Data/database virtualization seems to be a hot subject right now, and vendors of a broad variety of different technologies are all claiming to be in the space. A terminological mess has ensued, as Monash’s First and Third Laws of Commercial Semantics are borne out in spades.
If something is like “virtualization”, then it should resemble hypervisors such as VMware. To me:
- The core feature of a hypervisor is that it allows many somethings to run and coexist where ordinarily only one something would come into play. Here the “many somethings” are virtual machines and what’s going on inside them, and the “one something” is the ordinary operating system/hardware computing stack.
- A core feature of original VMware was that the “many somethings” could be quite different — for example, the operating environments of numerous different hardware systems you wanted to decommission, or of new systems that you didn’t want to buy quite yet.
- Important features of hypervisors include:
- The ability to have multiple virtual machines run side by side at once, safely.

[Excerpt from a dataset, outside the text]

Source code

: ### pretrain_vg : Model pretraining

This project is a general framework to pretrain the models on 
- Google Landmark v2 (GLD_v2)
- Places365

- Flexible and powerful workload management if the virtual machines do contend for resources.
- Easy management.
- The negative feature of having sufficiently low overhead.
Anything that claims to be “like virtualization” should be viewed in that light. I.e., it isn’t real virtualization unless it has the ex uno plures* feature.
*”Out of one, many”. It turns out that e unum pluribus just means the same as e pluribus unum, namely “Out of many, one”; word order isn’t as important in Latin as in English.
Most commonly, “data/database virtualization” is used to denote some kind of transparent data federation.
- Forrester Research, in a recent Forrester Wave, conflates that with “Information as a Service”.
- Informatica’s data virtualization marketing page gives one vendor’s view as to which capabilities could be involved.
- Logical data warehouse would seem to be a related concept.
I think “virtualization” is a bad name for this, because there isn’t much ex uno plures going on. But at least it’s a name that’s in widespread use.
More solid is the sense of “database virtualization” used by Delphix. Their core idea is to take all your different database copies for product, test, development, archiving and so on, and to the extent possible turn them into one real database, plus a bunch of diffs. Cost savings are obvious if that works. The ex uno plures feature is present.
Recently, I’ve noticed that transparent sharding is being referred to as database virtualization, especially by ParElastic. Transparent sharding is a great feature, but I don’t think calling it “database virtualization” makes much sense.
I noted back in October that the essence of multitenancy is a special-case version of ex uno plures. If somebody offered that and wanted to call it “virtualization”, I might not argue too much.
Weirdest of all is ScaleDB’s use of the term. ScaleDB seems to be claiming that:
- Any interesting database topology should be called “database virtualization”.
- The highest and best form of database virtualization is a clustered, shared-everything DBMS approach such as Oracle RAC.
Neither logic nor language support ScaleDB’s side.